# [Task requirements]
Filter the entries for lines with the word "Links".

# [Provided data]
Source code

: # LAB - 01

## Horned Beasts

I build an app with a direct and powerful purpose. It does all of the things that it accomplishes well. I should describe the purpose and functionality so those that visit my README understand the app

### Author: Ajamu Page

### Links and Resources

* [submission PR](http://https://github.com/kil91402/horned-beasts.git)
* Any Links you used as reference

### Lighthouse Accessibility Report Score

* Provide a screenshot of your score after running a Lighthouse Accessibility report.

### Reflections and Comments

# [Answer to this problem]
### Links and Resources
* Any Links you used as reference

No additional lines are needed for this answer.